The code **Excess-3** (also called **Stibitz** code and sometimes shortcut XS3 or XS-3) is a 4-bit binary decimal code (like the BCD) created to optimize some calculations in base 10 on older processors.

The representation of a number in **Excess-3** code is said to be biased because it has an offset of 3 (hence the 3 of XS-3) with the expected values and used by the conventional BCD code.

__Example:__ 0 is coded 0011 in XS-3 whereas 0011 is 3 in BCD code.

The use of this offset allows a quick calculation trick for the complement to 9 (decimal) by inverting the bits, which is a big time saver for the calculation of subtractions by the processors.

__Example:__ The digit 0 is coded 0011 in XS3 and its binary complement (inverting the 1's and 0's) is 1100 which corresponds to 9 in XS3.

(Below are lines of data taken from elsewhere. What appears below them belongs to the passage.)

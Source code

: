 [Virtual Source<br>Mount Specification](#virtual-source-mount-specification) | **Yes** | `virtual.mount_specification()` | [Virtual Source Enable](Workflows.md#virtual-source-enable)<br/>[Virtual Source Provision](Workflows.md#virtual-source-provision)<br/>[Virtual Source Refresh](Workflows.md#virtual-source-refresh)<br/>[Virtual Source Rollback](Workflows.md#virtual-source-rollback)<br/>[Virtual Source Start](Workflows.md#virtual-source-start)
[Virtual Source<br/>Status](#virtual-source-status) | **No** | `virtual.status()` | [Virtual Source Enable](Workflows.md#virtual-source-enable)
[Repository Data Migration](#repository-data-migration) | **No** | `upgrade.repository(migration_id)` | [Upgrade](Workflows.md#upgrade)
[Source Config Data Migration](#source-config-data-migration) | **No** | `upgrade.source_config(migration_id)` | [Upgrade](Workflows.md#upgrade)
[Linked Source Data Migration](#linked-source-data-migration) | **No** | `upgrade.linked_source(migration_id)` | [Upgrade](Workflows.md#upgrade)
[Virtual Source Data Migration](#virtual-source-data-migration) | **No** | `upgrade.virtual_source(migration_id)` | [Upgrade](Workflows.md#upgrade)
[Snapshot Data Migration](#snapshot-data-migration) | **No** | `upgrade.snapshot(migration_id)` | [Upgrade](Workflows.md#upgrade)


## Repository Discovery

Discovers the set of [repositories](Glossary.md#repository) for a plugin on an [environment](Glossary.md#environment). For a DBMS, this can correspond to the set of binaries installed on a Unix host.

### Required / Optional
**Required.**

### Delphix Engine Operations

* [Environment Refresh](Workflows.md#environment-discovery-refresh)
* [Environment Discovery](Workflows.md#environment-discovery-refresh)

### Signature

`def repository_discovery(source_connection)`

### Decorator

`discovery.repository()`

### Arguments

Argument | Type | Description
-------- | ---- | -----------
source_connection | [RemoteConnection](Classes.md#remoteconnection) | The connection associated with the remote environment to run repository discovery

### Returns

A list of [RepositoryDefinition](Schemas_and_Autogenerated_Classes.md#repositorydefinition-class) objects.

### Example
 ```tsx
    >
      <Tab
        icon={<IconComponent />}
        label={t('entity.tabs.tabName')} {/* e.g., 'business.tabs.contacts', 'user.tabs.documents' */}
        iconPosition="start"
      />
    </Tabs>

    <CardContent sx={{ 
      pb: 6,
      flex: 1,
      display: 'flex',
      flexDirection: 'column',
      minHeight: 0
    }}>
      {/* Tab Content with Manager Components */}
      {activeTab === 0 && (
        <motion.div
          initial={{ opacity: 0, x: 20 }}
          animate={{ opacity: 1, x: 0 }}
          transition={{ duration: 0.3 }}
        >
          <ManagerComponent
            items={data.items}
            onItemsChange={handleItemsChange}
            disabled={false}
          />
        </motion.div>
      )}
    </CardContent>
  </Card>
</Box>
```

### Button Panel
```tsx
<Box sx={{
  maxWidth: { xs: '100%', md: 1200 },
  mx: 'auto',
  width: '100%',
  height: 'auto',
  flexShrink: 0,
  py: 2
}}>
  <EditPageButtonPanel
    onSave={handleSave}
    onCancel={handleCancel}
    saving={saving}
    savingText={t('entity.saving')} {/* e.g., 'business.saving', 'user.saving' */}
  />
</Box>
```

The Decimal to **Excess-3** conversion table:

Digit | Code XS-3 |
---|---|

0 | 0011 |

1 | 0100 |

2 | 0101 |

3 | 0110 |

4 | 0111 |

5 | 1000 |

6 | 1001 |

7 | 1010 |

8 | 1011 |

9 | 1100 |

__Example:__ 123 is coded 0100,0101,0110

The codes 0000 or 1111 are not used to represent numbers, which can be interesting in the sending of communication (the sequences of 0 and 1 are often representative of reading errors)

Splut the binary number into groups of 4 bits and replace each group with the corresponding number in the conversion table (above).

__Example:__ 11001011 is split 1100,1011 and corresponds respectively to the numbers 9,8, so the conversion in decimal is 98

The code has a binary representation, it is not really distinguishable from another binary code (BCD, Gray, etc.) apart from its particularity to avoid sequences of more than 7 0000000 or 1111111.

Any reference to the old processors, calculators or electronic cash machine of the 70s is a clue.

George **Stibitz** created a calculating machine based on this principle in 1937.